(Required work): From the entries below, retype only the lines from the one with "I. (2014). STRUKTUR" through the one with "competence in ELT</span></p>", exactly as written.

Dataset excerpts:
- - -
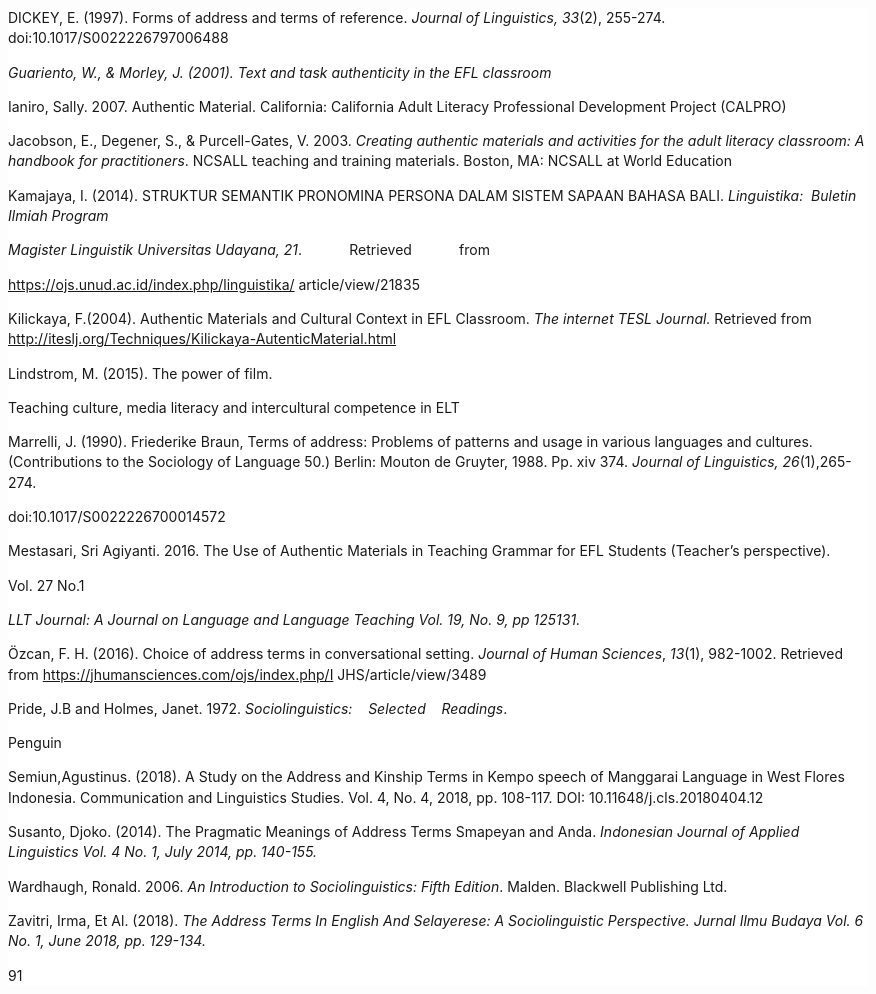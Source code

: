 <p><span class="font4">DICKEY, E. (1997). Forms of address and terms of reference. </span><span class="font4" style="font-style:italic;">Journal of Linguistics, 33</span><span class="font4">(2), 255-274. doi:10.1017/S0022226797006488</span></p>
<p><span class="font4" style="font-style:italic;">Guariento, W., &amp;&nbsp;Morley, J. (2001). Text and task authenticity in the EFL classroom</span></p>
<p><span class="font4">Ianiro, Sally. 2007. Authentic Material. California: California Adult Literacy Professional Development Project (CALPRO)</span></p>
<p><span class="font4">Jacobson, E., Degener, S., &amp;&nbsp;Purcell-Gates, V. 2003. </span><span class="font4" style="font-style:italic;">Creating authentic materials and activities for the adult literacy classroom: A handbook for practitioners</span><span class="font4">. NCSALL teaching and training materials. Boston, MA: NCSALL at World Education</span></p>
<p><span class="font4">Kamajaya, I. (2014). STRUKTUR SEMANTIK PRONOMINA PERSONA DALAM SISTEM SAPAAN BAHASA BALI. </span><span class="font4" style="font-style:italic;">Linguistika: &nbsp;Buletin Ilmiah Program</span></p>
<p><span class="font4" style="font-style:italic;">Magister Linguistik Universitas Udayana, 21</span><span class="font4">. &nbsp;&nbsp;&nbsp;&nbsp;&nbsp;&nbsp;&nbsp;&nbsp;&nbsp;&nbsp;&nbsp;Retrieved &nbsp;&nbsp;&nbsp;&nbsp;&nbsp;&nbsp;&nbsp;&nbsp;&nbsp;&nbsp;&nbsp;from</span></p>
<p><a href="https://ojs.unud.ac.id/index.php/linguistika/"><span class="font4">https://ojs.unud.ac.id/index.php/linguistika/</span></a><span class="font4"> article/view/21835</span></p>
<p><span class="font4">Kilickaya, F.(2004). Authentic Materials and Cultural Context in EFL Classroom. </span><span class="font4" style="font-style:italic;">The internet TESL Journal.</span><span class="font4"> Retrieved from </span><a href="http://iteslj.org/Techniques/Kilickaya-AutenticMaterial.html"><span class="font4">http://iteslj.org/Techniques/Kilickaya-AutenticMaterial.html</span></a></p>
<p><span class="font4">Lindstrom, M. (2015). The power of film.</span></p>
<p><span class="font4">Teaching culture, media literacy and intercultural competence in ELT</span></p>
<p><span class="font4">Marrelli, J. (1990). Friederike Braun, Terms of address: Problems of patterns and usage in various languages and cultures. (Contributions to the Sociology of Language 50.) Berlin: Mouton de Gruyter, 1988. Pp. xiv 374. </span><span class="font4" style="font-style:italic;">Journal of Linguistics, 26</span><span class="font4">(1),265-274.</span></p>
<p><span class="font4">doi:10.1017/S0022226700014572</span></p>
<p><span class="font4">Mestasari, Sri Agiyanti. 2016. The Use of Authentic Materials in Teaching Grammar for EFL Students (Teacher’s perspective).</span></p>
<p><span class="font0">Vol. 27 No.1</span></p>
<p><span class="font4" style="font-style:italic;">LLT Journal: A Journal on Language and Language Teaching Vol. 19, No. 9, pp 125131.</span></p>
<p><span class="font4">Özcan, F. H. (2016). Choice of address terms in conversational setting. </span><span class="font4" style="font-style:italic;">Journal of Human Sciences</span><span class="font4">, </span><span class="font4" style="font-style:italic;">13</span><span class="font4">(1), 982-1002. Retrieved from </span><a href="https://jhumansciences.com/ojs/index.php/I"><span class="font4">https://jhumansciences.com/ojs/index.php/I</span></a><span class="font4"> JHS/article/view/3489</span></p>
<p><span class="font4">Pride, J.B and Holmes, Janet. 1972. </span><span class="font4" style="font-style:italic;">Sociolinguistics: &nbsp;&nbsp;&nbsp;Selected &nbsp;&nbsp;&nbsp;Readings</span><span class="font4">.</span></p>
<p><span class="font4">Penguin</span></p>
<p><span class="font4">Semiun,Agustinus. (2018). A Study on the Address and Kinship Terms in Kempo speech of Manggarai Language in West Flores Indonesia. Communication and Linguistics Studies. Vol. 4, No. 4, 2018, pp. 108-117. DOI: 10.11648/j.cls.20180404.12</span></p>
<p><span class="font4">Susanto, Djoko. (2014). The Pragmatic Meanings of Address Terms Smapeyan and Anda. </span><span class="font4" style="font-style:italic;">Indonesian Journal of Applied Linguistics Vol. 4 No. 1, July 2014, pp. 140-155.</span></p>
<p><span class="font4">Wardhaugh, Ronald. 2006. </span><span class="font4" style="font-style:italic;">An Introduction to Sociolinguistics: Fifth Edition</span><span class="font4">. Malden. Blackwell Publishing Ltd.</span></p>
<p><span class="font4">Zavitri, Irma, Et Al. (2018). </span><span class="font4" style="font-style:italic;">The Address Terms In English And Selayerese: A Sociolinguistic Perspective. Jurnal Ilmu Budaya Vol. 6 No. 1, June 2018, pp. 129-134.</span></p>
<p><span class="font1">91</span></p>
- - -
(Task output):
<p><span class="font4">Kamajaya, I. (2014). STRUKTUR SEMANTIK PRONOMINA PERSONA DALAM SISTEM SAPAAN BAHASA BALI. </span><span class="font4" style="font-style:italic;">Linguistika: &nbsp;Buletin Ilmiah Program</span></p>
<p><span class="font4" style="font-style:italic;">Magister Linguistik Universitas Udayana, 21</span><span class="font4">. &nbsp;&nbsp;&nbsp;&nbsp;&nbsp;&nbsp;&nbsp;&nbsp;&nbsp;&nbsp;&nbsp;Retrieved &nbsp;&nbsp;&nbsp;&nbsp;&nbsp;&nbsp;&nbsp;&nbsp;&nbsp;&nbsp;&nbsp;from</span></p>
<p><a href="https://ojs.unud.ac.id/index.php/linguistika/"><span class="font4">https://ojs.unud.ac.id/index.php/linguistika/</span></a><span class="font4"> article/view/21835</span></p>
<p><span class="font4">Kilickaya, F.(2004). Authentic Materials and Cultural Context in EFL Classroom. </span><span class="font4" style="font-style:italic;">The internet TESL Journal.</span><span class="font4"> Retrieved from </span><a href="http://iteslj.org/Techniques/Kilickaya-AutenticMaterial.html"><span class="font4">http://iteslj.org/Techniques/Kilickaya-AutenticMaterial.html</span></a></p>
<p><span class="font4">Lindstrom, M. (2015). The power of film.</span></p>
<p><span class="font4">Teaching culture, media literacy and intercultural competence in ELT</span></p>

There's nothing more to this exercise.